Both the architectural sculpture in the church and the sculptural fragments that were recovered in 1913 from underneath the church floor, testify of a rich artistic tradition. The massive late-Gothic capitals that adorn the composite columns between the nave and the north aisle, are impressive both in size and skill. The rib vaults are decorated with sculpted keystones and corbels. Beautifully detailed are the four corbels with the evangelists' symbols. Two Baroque altars have been preserved in the south chapels. They are of local limestone with stucco decorations in Louis Quatorze style.

Two interesting reliefs decorate the north and south wall of the choir. The smaller one on the north wall depicts a heart that is pierced by a sword with two hands folded in prayer below. Inside the heart the letters IHS (Jesus) and MA (Mary) have been carved; above it the date 1595. This might be an epitaph that was removed from elsewhere. The larger relief on the opposite wall consists of four vertically arranged parts, partly damaged by a 19th-century mezzanine floor. It probably refers to a Vidimus (Latin: "we have seen") of 1482, in which the dean of St. Servatius confirmed a privilege of Pope John XXII of 1318, allowing the Crosiers to celebrate mass, collect money, etc. The papal tiara and Saint Peter's Keys of Heaven are clearly recognizable. Above and below are depictions of the coat of arms of the Crosiers and what looks like a sundial or an astrological chart. These may not be related to the central reliefs. The bottom drawing may be connected to prior Mathias Mijnecom who was known as "Astronomas" because of his knowledge of mathematics and astronomy.

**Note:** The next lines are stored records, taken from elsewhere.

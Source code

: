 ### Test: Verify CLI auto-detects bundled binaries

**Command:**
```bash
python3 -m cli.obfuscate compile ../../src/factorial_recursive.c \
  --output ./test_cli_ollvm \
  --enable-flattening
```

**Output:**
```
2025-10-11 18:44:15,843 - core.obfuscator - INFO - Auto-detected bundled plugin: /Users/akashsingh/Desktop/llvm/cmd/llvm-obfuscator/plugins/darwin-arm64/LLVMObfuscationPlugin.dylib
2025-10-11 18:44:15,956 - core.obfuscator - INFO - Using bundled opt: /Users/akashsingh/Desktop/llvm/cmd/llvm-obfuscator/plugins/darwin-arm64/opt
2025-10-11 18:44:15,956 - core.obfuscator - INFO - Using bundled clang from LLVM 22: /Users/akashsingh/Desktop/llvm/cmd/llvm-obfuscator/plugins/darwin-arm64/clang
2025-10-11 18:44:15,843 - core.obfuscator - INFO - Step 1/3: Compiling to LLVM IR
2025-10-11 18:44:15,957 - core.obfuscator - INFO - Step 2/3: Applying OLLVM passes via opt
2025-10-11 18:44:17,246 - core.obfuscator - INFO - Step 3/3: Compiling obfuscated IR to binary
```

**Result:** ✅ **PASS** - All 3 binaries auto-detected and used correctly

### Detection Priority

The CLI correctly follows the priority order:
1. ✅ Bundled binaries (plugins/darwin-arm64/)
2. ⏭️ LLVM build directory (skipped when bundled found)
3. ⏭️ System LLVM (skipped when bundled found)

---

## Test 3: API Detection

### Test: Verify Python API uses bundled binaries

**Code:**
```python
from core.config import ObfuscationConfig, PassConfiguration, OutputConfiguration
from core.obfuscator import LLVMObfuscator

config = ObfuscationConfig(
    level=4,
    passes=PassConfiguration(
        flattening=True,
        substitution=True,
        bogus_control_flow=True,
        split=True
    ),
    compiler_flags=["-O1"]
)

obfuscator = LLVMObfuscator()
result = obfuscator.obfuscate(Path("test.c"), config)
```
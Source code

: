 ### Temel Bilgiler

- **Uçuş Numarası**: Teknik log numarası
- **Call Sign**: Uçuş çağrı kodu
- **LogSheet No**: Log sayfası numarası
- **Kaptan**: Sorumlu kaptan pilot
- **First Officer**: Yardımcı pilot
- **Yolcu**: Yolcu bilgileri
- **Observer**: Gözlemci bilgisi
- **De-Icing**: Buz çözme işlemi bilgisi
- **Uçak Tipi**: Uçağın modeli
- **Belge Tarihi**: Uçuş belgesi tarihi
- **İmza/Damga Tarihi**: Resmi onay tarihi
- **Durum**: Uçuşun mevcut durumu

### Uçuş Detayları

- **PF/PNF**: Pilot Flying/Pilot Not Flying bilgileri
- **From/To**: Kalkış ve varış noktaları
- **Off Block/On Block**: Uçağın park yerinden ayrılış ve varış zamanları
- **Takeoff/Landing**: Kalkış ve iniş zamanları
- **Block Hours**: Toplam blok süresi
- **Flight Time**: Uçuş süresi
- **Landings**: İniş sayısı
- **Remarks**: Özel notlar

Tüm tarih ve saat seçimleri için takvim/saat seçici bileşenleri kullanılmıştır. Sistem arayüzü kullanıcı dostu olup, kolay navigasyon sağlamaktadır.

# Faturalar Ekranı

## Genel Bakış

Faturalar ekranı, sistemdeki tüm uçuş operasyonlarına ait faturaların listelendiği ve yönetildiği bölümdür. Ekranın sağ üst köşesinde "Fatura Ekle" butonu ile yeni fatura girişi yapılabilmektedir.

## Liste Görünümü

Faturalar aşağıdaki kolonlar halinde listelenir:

Choir corbel with bull's head (Saint Luke)
Baroque altar with stucco decorations, ca. 1700
Relief with pierced heart and praying hands, 1595
Papal relief with tiara and keys of heaven, 1482?

==== Ledger stones ====

Detail of a ledger stone of 1633 with coats of arms of the Meesters and Selen families

Around ten ledger stones remain in the church, all of laypersons. For the burghers of Maastricht the Crosier Church obviously was a popular place to be buried. It is remarkable that no graves of friars or other clergy have survived. Burials of friars in the church are mentioned in the monastery archive. It is also known that the Jesuit preacher Hendrik Denijs was buried in the choir of the church in 1571, and that three years later the dean of St. Servatius', Nicolaas van der Straeten, was buried in the same grave. None of the remaining ledger stones are in their original location. Some were moved to the cloisters (see below); others were most likely destroyed in the 19th century.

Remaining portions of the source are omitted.